About 10 minutes ago I was watching the Today show on NBC. They had this lady on there that has been on The Biggest Loser.
She said something that I thought was very interesting. Al Roker asked her how it has been different since she has been off the show… now that she is back to real life and she is trying to keep the weight off. (of course, a better question would be “how the hell did you get all that time off from work?- I mean, really!!! Am I the only one wondering this??)—- anyway… so she gives the predictable answer about how it has been hard… yada yada yada. Then she says something to the effect of— this is something that I have to do for the rest of my life.
I want everyone that reads this to sit back and think about that for just a second. And then think another second. And another.
O.K.- for starters- Don’t get me wrong… I have thought of this before. But, I know that for me, this is just like being an alcoholic. If I think about having t stay sober the rest of my life… that is gonna be a problem. I just have to think about what I am going to do today…. what am I going to do this moring? What am I going to do this afternoon…. what am I going to do at lunch?

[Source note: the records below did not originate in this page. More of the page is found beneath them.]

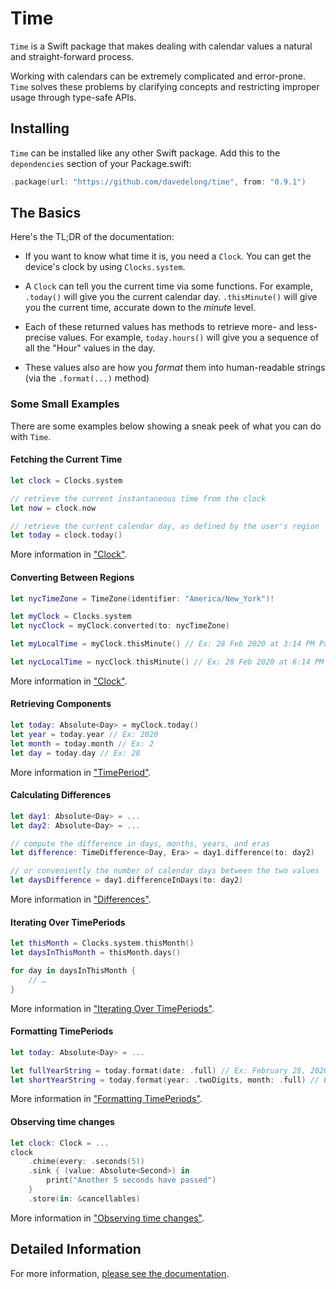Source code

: # Time

`Time` is a Swift package that makes dealing with calendar values a natural and straight-forward process.

Working with calendars can be extremely complicated and error-prone. `Time` solves these problems by clarifying concepts and restricting improper usage through type-safe APIs.

## Installing

`Time` can be installed like any other Swift package. Add this to the `dependencies` section of your Package.swift:

```swift
.package(url: "https://github.com/davedelong/time", from: "0.9.1")
```

## The Basics

Here's the TL;DR of the documentation:

- If you want to know what time it is, you need a `Clock`. You can get the device's clock by using `Clocks.system`.

- A `Clock` can tell you the current time via some functions. For example, `.today()` will give you the current calendar day. `.thisMinute()` will give you the current time, accurate down to the _minute_ level.

- Each of these returned values has methods to retrieve more- and less- precise values. For example, `today.hours()` will give you a sequence of all the "Hour" values in the day.

- These values also are how you _format_ them into human-readable strings (via the `.format(...)` method)

### Some Small Examples

There are some examples below showing a sneak peek of what you can do with `Time`.

#### Fetching the Current Time

```swift
let clock = Clocks.system

// retrieve the current instantaneous time from the clock
let now = clock.now

// retrieve the current calendar day, as defined by the user's region
let today = clock.today()
```

More information in ["Clock"](Documentation/2-Usage/2-Clock.md).

#### Converting Between Regions

```swift
let nycTimeZone = TimeZone(identifier: "America/New_York")!

let myClock = Clocks.system
let nycClock = myClock.converted(to: nycTimeZone)

let myLocalTime = myClock.thisMinute() // Ex: 28 Feb 2020 at 3:14 PM Pacific Time

let nycLocalTime = nycClock.thisMinute() // Ex: 28 Feb 2020 at 6:14 PM Eastern Time
```

More information in ["Clock"](Documentation/2-Usage/2-Clock.md).

#### Retrieving Components

```swift
let today: Absolute<Day> = myClock.today()
let year = today.year // Ex: 2020
let month = today.month // Ex: 2
let day = today.day // Ex: 28
```

More information in ["TimePeriod"](Documentation/2-Usage/3-TimePeriod.md).

#### Calculating Differences

```swift
let day1: Absolute<Day> = ...
let day2: Absolute<Day> = ...

// compute the difference in days, months, years, and eras
let difference: TimeDifference<Day, Era> = day1.difference(to: day2)

// or conveniently the number of calendar days between the two values
let daysDifference = day1.differenceInDays(to: day2)
```

More information in ["Differences"](Documentation/2-Usage/5-Differences.md).

#### Iterating Over TimePeriods

```swift
let thisMonth = Clocks.system.thisMonth()
let daysInThisMonth = thisMonth.days()

for day in daysInThisMonth {
    // …
}
```

More information in ["Iterating Over TimePeriods"](Documentation/2-Usage/6-Iteration.md).

#### Formatting TimePeriods

```swift
let today: Absolute<Day> = ...

let fullYearString = today.format(date: .full) // Ex: February 28, 2020
let shortYearString = today.format(year: .twoDigits, month: .full) // Ex: February '20
```

More information in ["Formatting TimePeriods"](Documentation/2-Usage/7-Formatting.md).

#### Observing time changes

```swift
let clock: Clock = ...
clock
    .chime(every: .seconds(5))
    .sink { (value: Absolute<Second>) in
        print("Another 5 seconds have passed")
    }
    .store(in: &cancellables)
```

More information in ["Observing time changes"](Documentation/2-Usage/8-Observation.md).

## Detailed Information

For more information, [please see the documentation](Documentation).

Secondly- I have to feel like I have options. If I sit around and think about having to do this the rest of my life, then I am out of options… and the first thing that happens when I feel like I am out of options is I get depressed. I don’t want to be depressed.
Just something to think about… I am sure she didn’t put this much thought into it when she said it, but I have!!
Shea Says:
March 16th, 2010 at 10:47 am
Wow, thank you for this! I am really struggling, my blood pressure meds were doubled Friday and if I don’t get this weight off that’s not gonna do any good either….I have three kids , and I love them very much, but I can not get motivated at all. This is a great new way to look at it.
OHHH and I have always wondered how those people get off work that long. If I could take off that long, my thoughts would be they didn’t need me anyway!! LOL
Have a great day!!
Shea
Wendy Says:
March 17th, 2010 at 9:42 am
Rob,
I agree. I am trying to not think that way anymore. I have basically been doing vegetarian since beg. of March. I am having fun finding new recipes …and am down a couple of lbs. again. It is more fun trying to find new ways of keeping me going and having those options…not just settling.
Alison Says:
March 20th, 2010 at 10:19 am
I can easily relate to your alcoholic comment. I totally feel like an addict that is battling the need to get that “fix” everyday. I realized this week that it will not just have to be a conscious effort day by day – but sometimes it requires me to dig a little deeper and becomes a minute by minute decision and dedication.